**WHAT THE TASK REQUIRES:** Nothing but the lines from the one containing "output | mv output" through the one containing "should be main.s", both included, should be given again, each exactly as written below.

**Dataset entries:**
BEGIN

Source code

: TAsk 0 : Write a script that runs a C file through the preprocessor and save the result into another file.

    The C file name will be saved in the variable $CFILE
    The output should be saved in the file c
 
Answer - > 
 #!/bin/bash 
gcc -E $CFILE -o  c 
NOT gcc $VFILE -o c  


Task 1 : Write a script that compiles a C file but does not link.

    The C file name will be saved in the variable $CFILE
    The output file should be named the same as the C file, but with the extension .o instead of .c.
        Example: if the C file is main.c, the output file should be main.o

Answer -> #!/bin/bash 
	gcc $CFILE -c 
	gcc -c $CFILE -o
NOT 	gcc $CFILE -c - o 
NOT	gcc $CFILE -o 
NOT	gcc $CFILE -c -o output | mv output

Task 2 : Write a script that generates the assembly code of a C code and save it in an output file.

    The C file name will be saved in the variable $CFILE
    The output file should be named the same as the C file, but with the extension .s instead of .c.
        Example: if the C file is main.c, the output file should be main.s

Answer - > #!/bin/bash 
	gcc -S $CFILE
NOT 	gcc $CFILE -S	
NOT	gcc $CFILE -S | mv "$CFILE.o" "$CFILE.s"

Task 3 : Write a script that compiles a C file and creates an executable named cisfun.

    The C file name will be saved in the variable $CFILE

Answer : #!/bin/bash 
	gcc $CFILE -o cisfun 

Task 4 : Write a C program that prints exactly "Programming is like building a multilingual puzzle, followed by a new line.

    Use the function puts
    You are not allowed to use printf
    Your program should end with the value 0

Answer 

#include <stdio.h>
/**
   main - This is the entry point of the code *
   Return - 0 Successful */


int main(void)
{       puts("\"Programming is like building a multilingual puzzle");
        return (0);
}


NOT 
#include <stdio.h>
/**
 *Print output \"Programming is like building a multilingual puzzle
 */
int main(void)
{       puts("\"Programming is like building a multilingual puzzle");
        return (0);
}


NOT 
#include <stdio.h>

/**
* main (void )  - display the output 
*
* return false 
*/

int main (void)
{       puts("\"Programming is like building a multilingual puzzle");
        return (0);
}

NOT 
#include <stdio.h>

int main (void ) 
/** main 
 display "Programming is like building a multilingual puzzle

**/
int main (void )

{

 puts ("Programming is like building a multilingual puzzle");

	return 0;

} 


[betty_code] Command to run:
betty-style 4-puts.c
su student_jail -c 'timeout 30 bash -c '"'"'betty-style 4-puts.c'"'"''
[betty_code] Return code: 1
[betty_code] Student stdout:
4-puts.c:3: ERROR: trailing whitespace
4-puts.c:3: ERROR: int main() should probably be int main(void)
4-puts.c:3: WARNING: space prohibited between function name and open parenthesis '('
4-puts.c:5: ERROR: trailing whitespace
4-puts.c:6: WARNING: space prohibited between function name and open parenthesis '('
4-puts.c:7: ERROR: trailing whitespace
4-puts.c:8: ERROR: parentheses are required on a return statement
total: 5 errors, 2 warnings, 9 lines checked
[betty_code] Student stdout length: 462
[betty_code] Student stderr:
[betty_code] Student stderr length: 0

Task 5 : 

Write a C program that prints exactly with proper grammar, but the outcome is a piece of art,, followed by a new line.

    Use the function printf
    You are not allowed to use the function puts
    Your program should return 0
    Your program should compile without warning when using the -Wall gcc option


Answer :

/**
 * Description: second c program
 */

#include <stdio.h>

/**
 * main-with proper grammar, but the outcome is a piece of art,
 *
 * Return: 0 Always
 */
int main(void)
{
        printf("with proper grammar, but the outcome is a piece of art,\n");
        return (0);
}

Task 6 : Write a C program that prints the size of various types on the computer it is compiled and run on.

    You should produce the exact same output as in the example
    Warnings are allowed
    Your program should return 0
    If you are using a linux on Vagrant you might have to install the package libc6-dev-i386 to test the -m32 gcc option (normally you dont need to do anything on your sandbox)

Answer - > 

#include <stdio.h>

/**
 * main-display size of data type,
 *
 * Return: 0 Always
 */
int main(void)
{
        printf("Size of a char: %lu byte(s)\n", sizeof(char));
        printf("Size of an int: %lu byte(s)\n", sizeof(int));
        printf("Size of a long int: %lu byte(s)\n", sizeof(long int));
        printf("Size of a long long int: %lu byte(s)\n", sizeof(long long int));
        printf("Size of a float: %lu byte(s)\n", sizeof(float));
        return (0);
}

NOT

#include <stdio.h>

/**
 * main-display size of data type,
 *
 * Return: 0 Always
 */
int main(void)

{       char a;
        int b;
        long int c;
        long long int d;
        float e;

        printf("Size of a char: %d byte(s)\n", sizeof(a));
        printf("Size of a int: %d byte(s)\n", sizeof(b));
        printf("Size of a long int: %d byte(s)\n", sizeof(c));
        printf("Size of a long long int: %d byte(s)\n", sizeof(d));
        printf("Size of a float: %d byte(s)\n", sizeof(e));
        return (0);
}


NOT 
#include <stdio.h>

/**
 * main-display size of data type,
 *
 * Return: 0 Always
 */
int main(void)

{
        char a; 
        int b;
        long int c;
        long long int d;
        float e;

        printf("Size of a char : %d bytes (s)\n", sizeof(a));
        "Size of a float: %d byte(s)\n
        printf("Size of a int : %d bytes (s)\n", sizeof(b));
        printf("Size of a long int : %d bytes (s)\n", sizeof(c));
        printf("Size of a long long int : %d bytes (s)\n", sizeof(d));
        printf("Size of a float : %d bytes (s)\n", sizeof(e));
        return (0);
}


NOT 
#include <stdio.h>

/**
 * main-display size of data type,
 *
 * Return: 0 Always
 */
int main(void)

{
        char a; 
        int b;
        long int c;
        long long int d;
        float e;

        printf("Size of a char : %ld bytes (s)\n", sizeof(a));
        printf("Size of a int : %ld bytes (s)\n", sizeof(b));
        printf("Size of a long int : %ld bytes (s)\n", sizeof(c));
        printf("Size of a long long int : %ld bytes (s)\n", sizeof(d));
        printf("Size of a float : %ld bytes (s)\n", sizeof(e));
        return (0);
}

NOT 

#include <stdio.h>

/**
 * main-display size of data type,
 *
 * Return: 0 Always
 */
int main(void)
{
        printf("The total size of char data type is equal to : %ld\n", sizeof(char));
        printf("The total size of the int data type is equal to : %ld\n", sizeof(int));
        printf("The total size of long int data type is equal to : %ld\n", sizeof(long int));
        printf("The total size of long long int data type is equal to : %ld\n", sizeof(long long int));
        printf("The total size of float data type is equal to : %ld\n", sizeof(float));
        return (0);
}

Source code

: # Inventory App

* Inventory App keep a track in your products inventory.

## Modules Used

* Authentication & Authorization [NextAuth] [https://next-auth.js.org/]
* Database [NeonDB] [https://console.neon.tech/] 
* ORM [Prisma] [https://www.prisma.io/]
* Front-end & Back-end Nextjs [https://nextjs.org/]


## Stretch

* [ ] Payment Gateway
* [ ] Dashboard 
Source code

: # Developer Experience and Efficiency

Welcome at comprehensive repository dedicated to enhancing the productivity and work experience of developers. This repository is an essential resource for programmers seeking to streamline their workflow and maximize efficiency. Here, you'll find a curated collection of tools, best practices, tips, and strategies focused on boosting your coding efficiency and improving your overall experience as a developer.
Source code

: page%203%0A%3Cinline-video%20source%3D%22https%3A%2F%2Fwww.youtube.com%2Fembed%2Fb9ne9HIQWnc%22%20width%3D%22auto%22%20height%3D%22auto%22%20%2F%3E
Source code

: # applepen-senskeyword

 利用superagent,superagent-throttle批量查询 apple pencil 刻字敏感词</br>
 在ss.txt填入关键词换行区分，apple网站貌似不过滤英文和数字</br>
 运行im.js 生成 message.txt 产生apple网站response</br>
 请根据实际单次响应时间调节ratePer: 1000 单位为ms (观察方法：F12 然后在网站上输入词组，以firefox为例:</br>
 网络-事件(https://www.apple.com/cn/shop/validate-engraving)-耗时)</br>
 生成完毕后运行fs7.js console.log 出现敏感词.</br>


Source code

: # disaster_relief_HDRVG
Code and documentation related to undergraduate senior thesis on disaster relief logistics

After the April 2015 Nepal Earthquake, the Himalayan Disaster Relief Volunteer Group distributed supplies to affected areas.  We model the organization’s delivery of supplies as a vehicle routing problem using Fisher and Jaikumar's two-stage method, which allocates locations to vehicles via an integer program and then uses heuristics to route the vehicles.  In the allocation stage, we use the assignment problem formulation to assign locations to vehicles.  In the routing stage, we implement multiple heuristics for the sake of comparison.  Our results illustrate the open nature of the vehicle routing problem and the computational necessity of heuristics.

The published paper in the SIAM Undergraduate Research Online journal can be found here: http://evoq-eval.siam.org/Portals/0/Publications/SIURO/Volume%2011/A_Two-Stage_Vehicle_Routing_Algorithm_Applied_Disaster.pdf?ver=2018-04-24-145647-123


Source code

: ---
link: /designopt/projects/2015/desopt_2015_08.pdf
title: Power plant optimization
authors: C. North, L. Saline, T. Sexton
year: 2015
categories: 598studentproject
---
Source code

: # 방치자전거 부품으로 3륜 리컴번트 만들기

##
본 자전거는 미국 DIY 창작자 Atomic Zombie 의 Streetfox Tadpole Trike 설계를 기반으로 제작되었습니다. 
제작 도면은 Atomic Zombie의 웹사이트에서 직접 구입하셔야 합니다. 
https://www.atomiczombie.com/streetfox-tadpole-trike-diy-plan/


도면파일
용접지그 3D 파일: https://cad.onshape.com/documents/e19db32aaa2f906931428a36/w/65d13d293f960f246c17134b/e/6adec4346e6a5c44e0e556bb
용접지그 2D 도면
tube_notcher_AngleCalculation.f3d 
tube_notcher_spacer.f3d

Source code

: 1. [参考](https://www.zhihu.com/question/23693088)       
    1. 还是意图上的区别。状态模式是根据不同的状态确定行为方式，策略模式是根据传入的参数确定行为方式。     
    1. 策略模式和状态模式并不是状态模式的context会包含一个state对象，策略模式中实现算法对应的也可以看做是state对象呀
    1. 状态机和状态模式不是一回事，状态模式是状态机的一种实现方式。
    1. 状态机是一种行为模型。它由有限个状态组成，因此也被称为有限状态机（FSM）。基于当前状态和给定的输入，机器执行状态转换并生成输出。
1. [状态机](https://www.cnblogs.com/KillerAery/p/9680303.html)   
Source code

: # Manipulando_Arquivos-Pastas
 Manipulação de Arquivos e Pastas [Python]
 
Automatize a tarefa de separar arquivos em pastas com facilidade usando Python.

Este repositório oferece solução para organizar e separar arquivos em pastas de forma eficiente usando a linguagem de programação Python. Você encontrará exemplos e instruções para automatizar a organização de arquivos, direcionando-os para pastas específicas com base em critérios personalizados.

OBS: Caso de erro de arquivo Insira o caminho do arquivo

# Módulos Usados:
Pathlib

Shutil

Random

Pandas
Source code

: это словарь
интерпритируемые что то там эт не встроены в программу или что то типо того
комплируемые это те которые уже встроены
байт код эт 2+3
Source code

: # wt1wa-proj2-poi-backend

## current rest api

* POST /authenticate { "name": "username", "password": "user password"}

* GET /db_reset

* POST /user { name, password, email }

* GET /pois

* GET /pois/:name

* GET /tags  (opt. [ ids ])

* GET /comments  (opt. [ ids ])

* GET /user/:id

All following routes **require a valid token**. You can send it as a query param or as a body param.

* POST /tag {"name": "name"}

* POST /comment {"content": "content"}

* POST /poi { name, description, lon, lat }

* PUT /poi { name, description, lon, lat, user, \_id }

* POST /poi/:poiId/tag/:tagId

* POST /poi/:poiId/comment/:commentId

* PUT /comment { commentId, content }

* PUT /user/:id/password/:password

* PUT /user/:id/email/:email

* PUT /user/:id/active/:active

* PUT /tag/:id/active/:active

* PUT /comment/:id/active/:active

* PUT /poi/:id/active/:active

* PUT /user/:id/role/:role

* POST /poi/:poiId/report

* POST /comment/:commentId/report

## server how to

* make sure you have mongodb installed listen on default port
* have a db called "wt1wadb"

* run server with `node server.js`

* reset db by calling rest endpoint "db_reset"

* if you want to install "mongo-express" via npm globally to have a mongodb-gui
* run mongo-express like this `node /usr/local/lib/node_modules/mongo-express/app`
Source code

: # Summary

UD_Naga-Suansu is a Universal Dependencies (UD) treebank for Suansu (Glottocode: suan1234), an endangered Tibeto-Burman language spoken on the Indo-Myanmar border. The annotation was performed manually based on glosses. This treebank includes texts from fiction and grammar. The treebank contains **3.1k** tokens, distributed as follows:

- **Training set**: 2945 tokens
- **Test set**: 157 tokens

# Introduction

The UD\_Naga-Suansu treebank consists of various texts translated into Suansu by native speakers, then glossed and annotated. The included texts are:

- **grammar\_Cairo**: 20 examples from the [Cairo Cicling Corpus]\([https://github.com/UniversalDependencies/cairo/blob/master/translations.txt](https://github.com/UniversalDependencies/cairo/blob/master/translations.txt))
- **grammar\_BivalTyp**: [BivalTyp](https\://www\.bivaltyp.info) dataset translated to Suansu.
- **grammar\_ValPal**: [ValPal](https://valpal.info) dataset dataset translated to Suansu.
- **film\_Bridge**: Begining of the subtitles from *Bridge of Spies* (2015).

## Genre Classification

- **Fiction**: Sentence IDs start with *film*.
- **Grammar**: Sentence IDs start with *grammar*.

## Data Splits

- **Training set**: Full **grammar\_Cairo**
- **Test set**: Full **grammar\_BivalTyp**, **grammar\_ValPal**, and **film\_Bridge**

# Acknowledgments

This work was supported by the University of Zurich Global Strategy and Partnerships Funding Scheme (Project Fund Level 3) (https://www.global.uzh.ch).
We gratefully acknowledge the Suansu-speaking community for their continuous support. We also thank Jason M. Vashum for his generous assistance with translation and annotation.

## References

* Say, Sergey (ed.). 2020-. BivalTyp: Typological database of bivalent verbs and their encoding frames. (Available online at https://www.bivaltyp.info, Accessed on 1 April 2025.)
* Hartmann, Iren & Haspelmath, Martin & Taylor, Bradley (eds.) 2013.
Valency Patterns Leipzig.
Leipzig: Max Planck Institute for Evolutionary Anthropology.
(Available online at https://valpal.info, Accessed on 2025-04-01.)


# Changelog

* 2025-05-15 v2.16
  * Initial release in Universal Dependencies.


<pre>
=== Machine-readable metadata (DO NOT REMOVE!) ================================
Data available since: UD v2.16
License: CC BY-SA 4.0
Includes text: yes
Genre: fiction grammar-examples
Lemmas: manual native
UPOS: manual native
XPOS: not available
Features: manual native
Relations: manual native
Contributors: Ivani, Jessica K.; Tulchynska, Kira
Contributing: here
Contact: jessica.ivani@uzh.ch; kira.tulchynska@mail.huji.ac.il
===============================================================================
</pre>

END

**SOLUTION BELOW:**
NOT	gcc $CFILE -c -o output | mv output

Task 2 : Write a script that generates the assembly code of a C code and save it in an output file.

    The C file name will be saved in the variable $CFILE
    The output file should be named the same as the C file, but with the extension .s instead of .c.
        Example: if the C file is main.c, the output file should be main.s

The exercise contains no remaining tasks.